Getting our ducks in a row with Michael – 9th December 2013

Any day you can see a Golden Eagle soaring, some Tundra Swans on promenade and the the flash of a passing Snipe can’t be all bad. Shollenberger Park or Marsh was named after a park’s chief, Richard Shollenberger. It was established in 1995 and described in the Wiki entry as “one of the last wetlands of its kind in the country . . . a bird watching paradise”.
Michael refreshed some of our bird watching memories as we walked along the trails, could we have forgotten so much? The weather was chilly so the sunshine felt good on our faces, the rest being amply covered. Michael mentioned that r-e-a-l-l-y this wasn’t that cold compared to so many places on earth (like -135.8 in East Antarctica) but it was our cold.

Ducks in “tuck” mode still mostly with both feet on the ground. Why do they stand on one leg?

Michael can be heard on KQED FM’s Perspective series. This one describes his arrival in California on Oct. 7, 1977.

Memorial benches were along the path, this one with a whimsical outhouse theme distracted us.

Along our trail is the Pt. Reyes Bird Observatory which changed its name to Point Blue last June. They retain their original bird monitoring and banding site on the Bolinas Mesa – perhaps a future hike.

The Petaluma Wetlands on our left as we headed out to Ellis Creek Water Recycling Facility. A docent for Shollenberger passed by and recommended the Ellis Creek Trail and we were not disappointed. “Docent Bob” pointed out that the treatment ponds were in the shape of the endangered Salt Marsh Harvest Mouse.

Great Egret, Ardea alba, on the hunt was not perturbed as we walked by on the path. It is the symbol of the National Audubon Society founded in 1905 with roots going back to 1886 to save from extinction these splendid birds and the many others hunted for their plumes. Viewed full size you can see that the market for hats and plumes was enormous.

Michael mentioned that as the prey is swallowed the meal is obvious going down the long neck. Martin Griffin Preserve of Audubon Canyon Ranch near Bolinas and Stinson Beach has a classic heron and egret heronry.

In flight the long neck is tucked in and the legs are extended.

Some ice on the rocks. Meanwhile back in New Hampshire:

Bundled up and keeping our heads down while the Monolithic Black Obelisk from 2001 looms from the rear.

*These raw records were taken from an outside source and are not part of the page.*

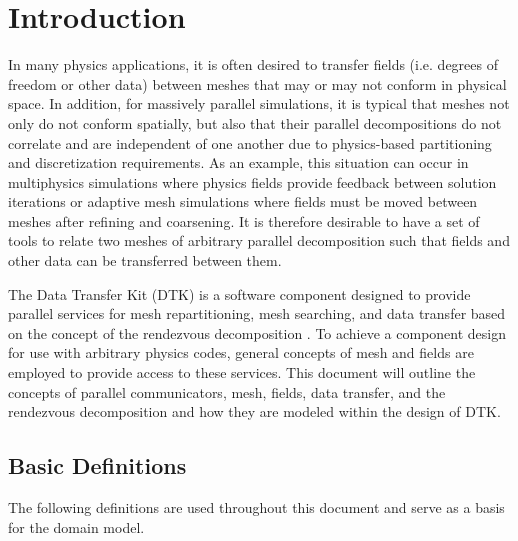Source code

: \documentclass[letterpaper,12pt]{article}
\begin{document}
\section{Introduction}\label{sec:intro}
In many physics applications, it is often desired to transfer fields
(i.e. degrees of freedom or other data) between meshes that may or may
not conform in physical space. In addition, for massively parallel
simulations, it is typical that meshes not only do not conform
spatially, but also that their parallel decompositions do not
correlate and are independent of one another due to physics-based
partitioning and discretization requirements. As an example, this
situation can occur in multiphysics simulations where physics fields
provide feedback between solution iterations or adaptive mesh
simulations where fields must be moved between meshes after refining
and coarsening. It is therefore desirable to have a set of tools to
relate two meshes of arbitrary parallel decomposition such that fields
and other data can be transferred between them.

The Data Transfer Kit (DTK) is a software component designed to
provide parallel services for mesh repartitioning, mesh searching, and
data transfer based on the concept of the rendezvous decomposition
\cite{Plimpton_2004}. To achieve a component design for use with
arbitrary physics codes, general concepts of mesh and fields are
employed to provide access to these services. This document will
outline the concepts of parallel communicators, mesh, fields, data
transfer, and the rendezvous decomposition and how they are modeled
within the design of DTK.

\subsection{Basic Definitions}\label{subsec:basic_defs}

The following definitions are used throughout this document and serve
as a basis for the domain model.
\end{document}
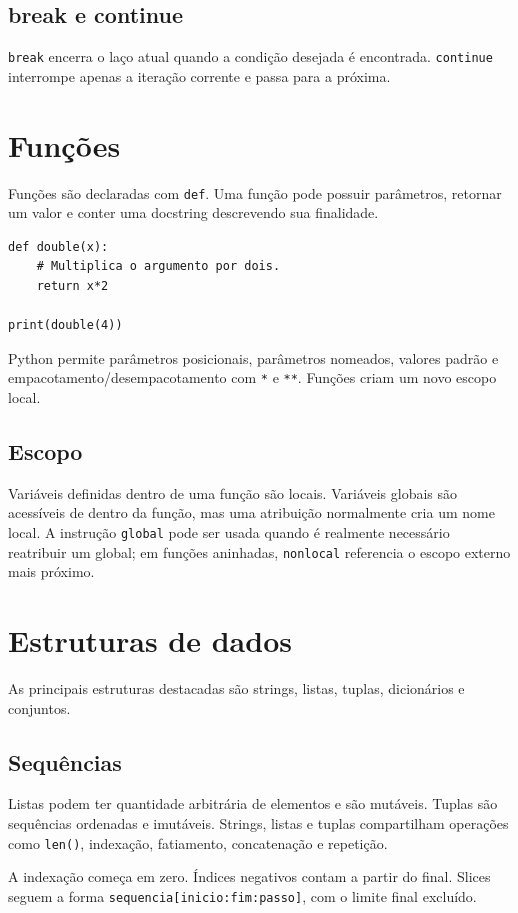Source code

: \documentclass[11pt,a4paper]{article}
\begin{document}
\subsection{break e continue}
\texttt{break} encerra o laço atual quando a condição desejada é encontrada. \texttt{continue} interrompe apenas a iteração corrente e passa para a próxima.

\section{Funções}
Funções são declaradas com \texttt{def}. Uma função pode possuir parâmetros, retornar um valor e conter uma docstring descrevendo sua finalidade.

\begin{lstlisting}
def double(x):
    # Multiplica o argumento por dois.
    return x*2

print(double(4))
\end{lstlisting}

Python permite parâmetros posicionais, parâmetros nomeados, valores padrão e empacotamento/desempacotamento com \texttt{*} e \texttt{**}. Funções criam um novo escopo local.

\subsection{Escopo}
Variáveis definidas dentro de uma função são locais. Variáveis globais são acessíveis de dentro da função, mas uma atribuição normalmente cria um nome local. A instrução \texttt{global} pode ser usada quando é realmente necessário reatribuir um global; em funções aninhadas, \texttt{nonlocal} referencia o escopo externo mais próximo.

\section{Estruturas de dados}
As principais estruturas destacadas são strings, listas, tuplas, dicionários e conjuntos.

\subsection{Sequências}
Listas podem ter quantidade arbitrária de elementos e são mutáveis. Tuplas são sequências ordenadas e imutáveis. Strings, listas e tuplas compartilham operações como \texttt{len()}, indexação, fatiamento, concatenação e repetição.

A indexação começa em zero. Índices negativos contam a partir do final. Slices seguem a forma \texttt{sequencia[inicio:fim:passo]}, com o limite final excluído.
\end{document}
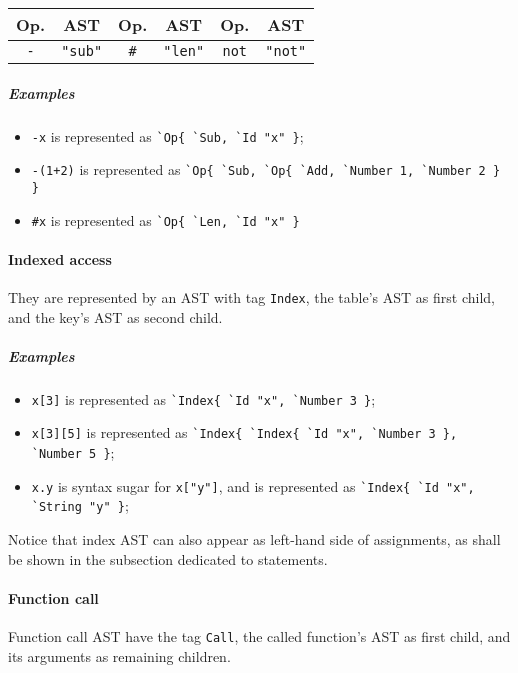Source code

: \begin{center}
\begin{tabular}{|c|c||c|c||c|c|}
  \hline
  \bf Op. & \bf AST & 
  \bf Op. & \bf AST & 
  \bf Op. & \bf AST \\
  
  \hline\hline %
  \verb+-+   & \verb+"sub"+ & 
  \verb+#+   & \verb+"len"+ & 
  \verb+not+ & \verb+"not"+ \\
  \hline %
\end{tabular}
\end{center}

\subparagraph{Examples}
\begin{itemize}
\item \verb|-x| is represented as \verb|`Op{ `Sub, `Id "x" }|;
\item \verb|-(1+2)| is represented as
  \verb|`Op{ `Sub, `Op{ `Add, `Number 1, `Number 2 } }|
\item \verb|#x| is represented as
  \verb|`Op{ `Len, `Id "x" }|
\end{itemize}

\paragraph{Indexed access}
They are represented by an AST with tag \verb+Index+, the table's AST
as first child, and the key's AST as second child.

\subparagraph{Examples}
\begin{itemize}
\item \verb+x[3]+ is represented as \verb+`Index{ `Id "x", `Number 3 }+;
\item \verb+x[3][5]+ is represented as
  \verb+`Index{ `Index{ `Id "x", `Number 3 }, `Number 5 }+;
\item \verb+x.y+ is syntax sugar for \verb+x["y"]+, and is represented as
  \verb+`Index{ `Id "x", `String "y" }+;
\end{itemize}

Notice that index AST can also appear as left-hand side of
assignments, as shall be shown in the subsection dedicated to
statements.

\paragraph{Function call}
Function call AST have the tag \verb+Call+, the called function's AST
as first child, and its arguments as remaining children.

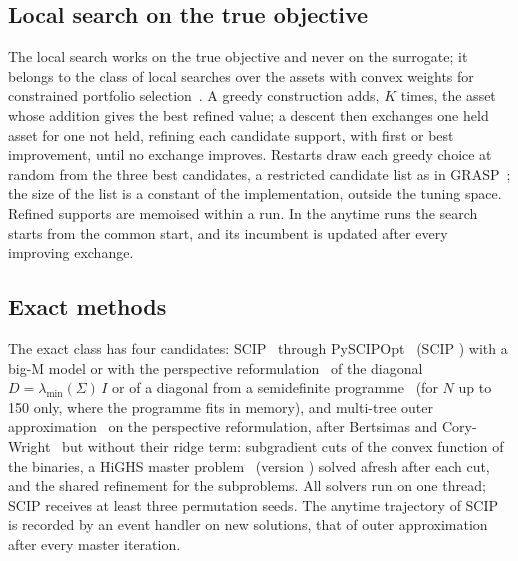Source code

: \subsection{Local search on the true objective}\label{sec:ls}

The local search works on the true objective and never on the surrogate; it belongs to the class of local searches
over the assets with convex weights for constrained portfolio selection~\cite{schaerf2002local,digaspero2011hybrid}. A
greedy construction adds, $K$ times, the asset whose addition gives the best refined value; a descent then exchanges
one held asset for one not held, refining each candidate support, with first or best improvement, until no exchange
improves. Restarts draw each greedy choice at random from the three best candidates, a restricted candidate list as
in GRASP~\cite{feo1995greedy}; the size of the list is a constant of the implementation, outside the tuning space.
Refined supports are memoised within a run. In the
anytime runs the search starts from the common start, and its incumbent is updated after every improving exchange.

\subsection{Exact methods}\label{sec:exact}

The exact class has four candidates: SCIP~\cite{hojny2025scip} through PySCIPOpt~\cite{maher2016pyscipopt}
(SCIP ) with a big-M model or with the perspective reformulation~\cite{frangioni2005perspective,gunluk2010perspective}
of the diagonal $D = \lambda_{\min}(\Sigma)\, I$ or of a diagonal from a semidefinite
programme~\cite{frangioni2007sdp} (for $N$ up to 150 only, where the programme fits in memory), and multi-tree outer
approximation~\cite{duran1986outer} on the perspective reformulation, after Bertsimas and
Cory-Wright~\cite{bertsimas2022scalable} but without their ridge term: subgradient cuts of the convex function of the
binaries, a HiGHS master problem~\cite{huangfu2017parallelizing} (version ) solved afresh after each cut,
and the shared refinement for the subproblems. All
solvers run on one thread; SCIP receives at least three permutation seeds. The anytime trajectory of SCIP is recorded
by an event handler on new solutions, that of outer approximation after every master iteration.
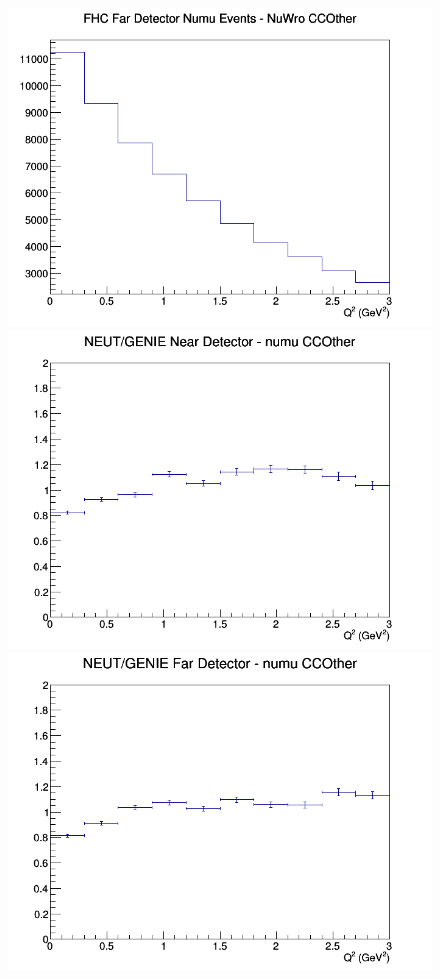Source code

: \documentclass[12pt]{article}
\begin{document}
\begin{figure}[h]
\endminipage
{}
\includegraphics[width=\linewidth]{eff_Q2/GAr/CCOther_FHC_FD_numu_Q2_NuWro.png}
\endminipage
\newline
{}
\includegraphics[width=\linewidth]{eff_Q2/GAr/ratios/CCOther_NEUT_GENIE_numu_near_Q2.png}
\endminipage
{}
\includegraphics[width=\linewidth]{eff_Q2/GAr/ratios/CCOther_NEUT_GENIE_numu_far_Q2.png}

\end{figure}
\end{document}
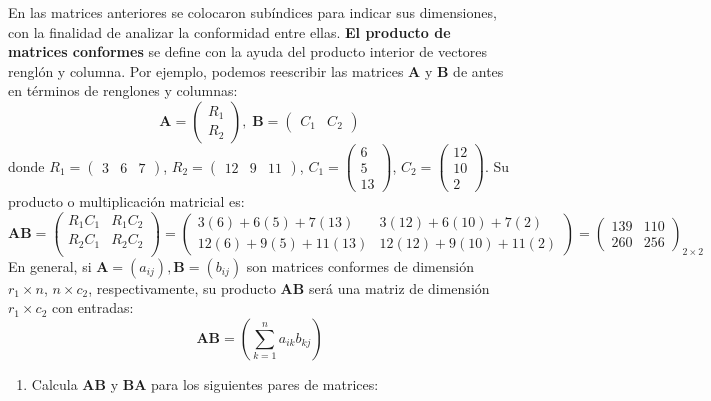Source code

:\documentclass[8pt,a4paper]{article}
\begin{document}
\begin{enumerate}
	En las matrices anteriores se colocaron subíndices para indicar sus dimensiones, con la finalidad de analizar la conformidad entre ellas. \textbf{El producto de matrices conformes} se define con la ayuda del producto interior de vectores renglón y columna. Por ejemplo, podemos reescribir las matrices $\mathbf{A}$ y $\mathbf{B}$ de antes en términos de renglones y columnas:
%
		\[ \mathbf{A}=\begin{pmatrix} R_1 \\ R_2 \end{pmatrix}, \;
		\mathbf{B}=\begin{pmatrix} C_1 & C_2 \end{pmatrix}\]
%
donde $R_1=\begin{pmatrix}3 & 6 & 7\end{pmatrix}$, $R_2=\begin{pmatrix}12 & 9 & 11\end{pmatrix}$, $C_1=\begin{pmatrix}6 \\ 5 \\ 13 \end{pmatrix}$, $C_2=\begin{pmatrix} 12 \\ 10 \\ 2 \end{pmatrix}$. Su producto o multiplicación matricial es:
%
	\[\mathbf{A}\mathbf{B}=\begin{pmatrix}
							R_1C_1 & R_1C_2  \\
							R_2C_1 & R_2C_2 \\
							\end{pmatrix}
						=\begin{pmatrix}
							3(6)+6(5)+7(13) & 3(12)+6(10)+7(2) \\
							12(6)+9(5)+11(13) & 12(12)+9(10)+11(2)
						\end{pmatrix}
						=\begin{pmatrix}
							139 & 110 \\
							260 & 256
						\end{pmatrix}_{2\times 2}
	\]
%
	En general, si $\mathbf{A}=\left(a_{ij}\right), \mathbf{B}=\left(b_{ij}\right)$ son matrices conformes de dimensión $r_1\times n$, $n \times c_2$, respectivamente, su producto $\mathbf{AB}$ será una matriz de dimensión $r_1\times c_2$ con entradas:
%
	\[\mathbf{AB}=\left(\sum_{k=1}^n a_{ik}b_{kj}\right)\]
%
		\begin{enumerate}
			\item Calcula $\mathbf{AB}$ y $\mathbf{BA}$ para los siguientes pares de matrices:

\end{enumerate}
\end{enumerate}
\end{document}
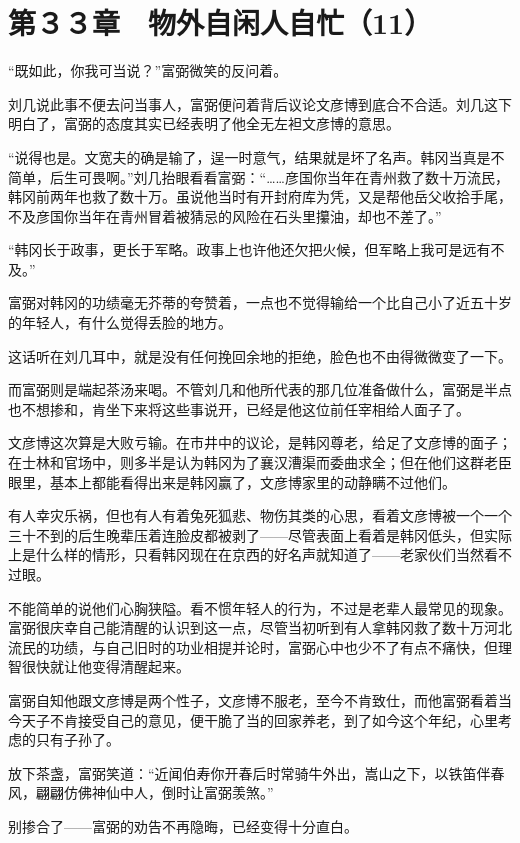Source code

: \section{第３３章　物外自闲人自忙（11）}

“既如此，你我可当说？”富弼微笑的反问着。

刘几说此事不便去问当事人，富弼便问着背后议论文彦博到底合不合适。刘几这下明白了，富弼的态度其实已经表明了他全无左袒文彦博的意思。

“说得也是。文宽夫的确是输了，逞一时意气，结果就是坏了名声。韩冈当真是不简单，后生可畏啊。”刘几抬眼看看富弼：“……彦国你当年在青州救了数十万流民，韩冈前两年也救了数十万。虽说他当时有开封府库为凭，又是帮他岳父收拾手尾，不及彦国你当年在青州冒着被猜忌的风险在石头里攥油，却也不差了。”

“韩冈长于政事，更长于军略。政事上也许他还欠把火候，但军略上我可是远有不及。”

富弼对韩冈的功绩毫无芥蒂的夸赞着，一点也不觉得输给一个比自己小了近五十岁的年轻人，有什么觉得丢脸的地方。

这话听在刘几耳中，就是没有任何挽回余地的拒绝，脸色也不由得微微变了一下。

而富弼则是端起茶汤来喝。不管刘几和他所代表的那几位准备做什么，富弼是半点也不想掺和，肯坐下来将这些事说开，已经是他这位前任宰相给人面子了。

文彦博这次算是大败亏输。在市井中的议论，是韩冈尊老，给足了文彦博的面子；在士林和官场中，则多半是认为韩冈为了襄汉漕渠而委曲求全；但在他们这群老臣眼里，基本上都能看得出来是韩冈赢了，文彦博家里的动静瞒不过他们。

有人幸灾乐祸，但也有人有着兔死狐悲、物伤其类的心思，看着文彦博被一个一个三十不到的后生晚辈压着连脸皮都被剥了——尽管表面上看着是韩冈低头，但实际上是什么样的情形，只看韩冈现在在京西的好名声就知道了——老家伙们当然看不过眼。

不能简单的说他们心胸狭隘。看不惯年轻人的行为，不过是老辈人最常见的现象。富弼很庆幸自己能清醒的认识到这一点，尽管当初听到有人拿韩冈救了数十万河北流民的功绩，与自己旧时的功业相提并论时，富弼心中也少不了有点不痛快，但理智很快就让他变得清醒起来。

富弼自知他跟文彦博是两个性子，文彦博不服老，至今不肯致仕，而他富弼看着当今天子不肯接受自己的意见，便干脆了当的回家养老，到了如今这个年纪，心里考虑的只有子孙了。

放下茶盏，富弼笑道：“近闻伯寿你开春后时常骑牛外出，嵩山之下，以铁笛伴春风，翩翩仿佛神仙中人，倒时让富弼羡煞。”

别掺合了——富弼的劝告不再隐晦，已经变得十分直白。

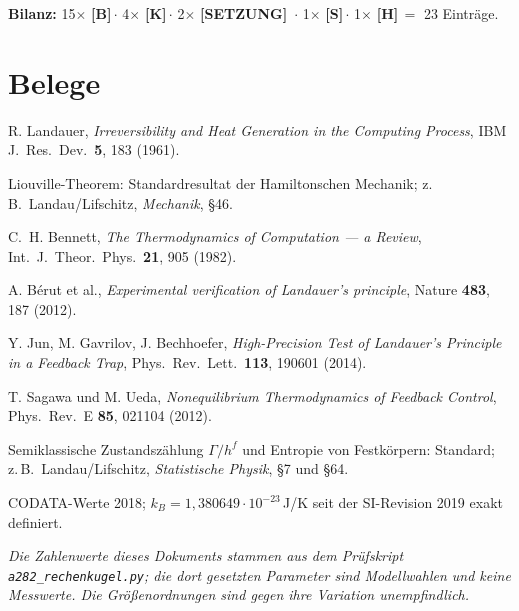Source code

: \documentclass[11pt,a4paper]{article}
\newcommand{\LS}{\textcolor{laySet}{\textbf{\footnotesize\textsf{[SETZUNG]}}}\,}
\newcommand{\LK}{\textcolor{layK}{\textbf{\footnotesize\textsf{[K]}}}\,}
\newcommand{\LB}{\textcolor{layB}{\textbf{\footnotesize\textsf{[B]}}}\,}
\newcommand{\LSk}{\textcolor{layS}{\textbf{\footnotesize\textsf{[S]}}}\,}
\newcommand{\LH}{\textcolor{layH}{\textbf{\footnotesize\textsf{[H]}}}\,}
\begin{document}
\textbf{Bilanz:} 15$\times$ \LB $\cdot$ 4$\times$ \LK $\cdot$ 2$\times$ \LS
$\cdot$ 1$\times$ \LSk $\cdot$ 1$\times$ \LH $=$ 23 Einträge.

\clearpage
{}
{}
\section*{Belege}

\begingroup
\small
\begin{description}[leftmargin=3.2em,style=sameline,itemsep=0.3em]

\item[{[B1]}] R. Landauer, \emph{Irreversibility and Heat Generation in the
Computing Process}, IBM J.\ Res.\ Dev.\ \textbf{5}, 183 (1961).

\item[{[B2]}] Liouville-Theorem: Standardresultat der Hamiltonschen Mechanik;
z.\,B.\ Landau/Lifschitz, \emph{Mechanik}, §46.

\item[{[B3]}] C.~H. Bennett, \emph{The Thermodynamics of Computation --- a
Review}, Int.\ J.\ Theor.\ Phys.\ \textbf{21}, 905 (1982).

\item[{[B4]}] A. Bérut et al., \emph{Experimental verification of Landauer's
principle}, Nature \textbf{483}, 187 (2012).

\item[{[B5]}] Y. Jun, M. Gavrilov, J. Bechhoefer, \emph{High-Precision Test of
Landauer's Principle in a Feedback Trap}, Phys.\ Rev.\ Lett.\ \textbf{113},
190601 (2014).

\item[{[B6]}] T. Sagawa und M. Ueda, \emph{Nonequilibrium Thermodynamics of
Feedback Control}, Phys.\ Rev.\ E \textbf{85}, 021104 (2012).

\item[{[B7]}] Semiklassische Zustandszählung $\Gamma/h^f$ und Entropie von
Festkörpern: Standard; z.\,B.\ Landau/Lifschitz, \emph{Statistische Physik}, §7
und §64.

\item[{[B8]}] CODATA-Werte 2018; $k_B = 1{,}380649\cdot10^{-23}$\,J/K seit der
SI-Revision 2019 exakt definiert.

\end{description}
\endgroup

\vspace{1em}
\noindent
{\small\itshape Die Zahlenwerte dieses Dokuments stammen aus dem Prüfskript
\texttt{a282\_rechenkugel.py}; die dort gesetzten Parameter sind Modellwahlen und
keine Messwerte. Die Größenordnungen sind gegen ihre Variation unempfindlich.}
\end{document}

Going up to one of the treatment ponds that was so rich with water birds. Definitely getting to be Husky weather.

Michael and Karen Stern brought spotting scopes which greatly enhanced the viewing detail.

Pied-billed Grebe making his solitary path across the pond (Podilymbus podiceps)

Two stately Wall Streeters, Gadwalls – Anas strepera with the female in front and the male in breeding plumage on top.

We saw some birds skitter through this remnant of a thicket undeterred by the ice. Was one a Yellow Warbler? There was a wren (Winter wren?, Marsh Wren? and near here we had our flash in the pan sighting of the Wilson’s (Common) Snipe. Michael said that one of his friends called him one night to ask if the snipe was fictional, did it actually exist?

Approaching a hawk sitting in the sun, resting on a bench like the hikers. This is the moment that you hope he’ll rest a bit more. He watched our approach with interest but continued to give us a splendid sighting.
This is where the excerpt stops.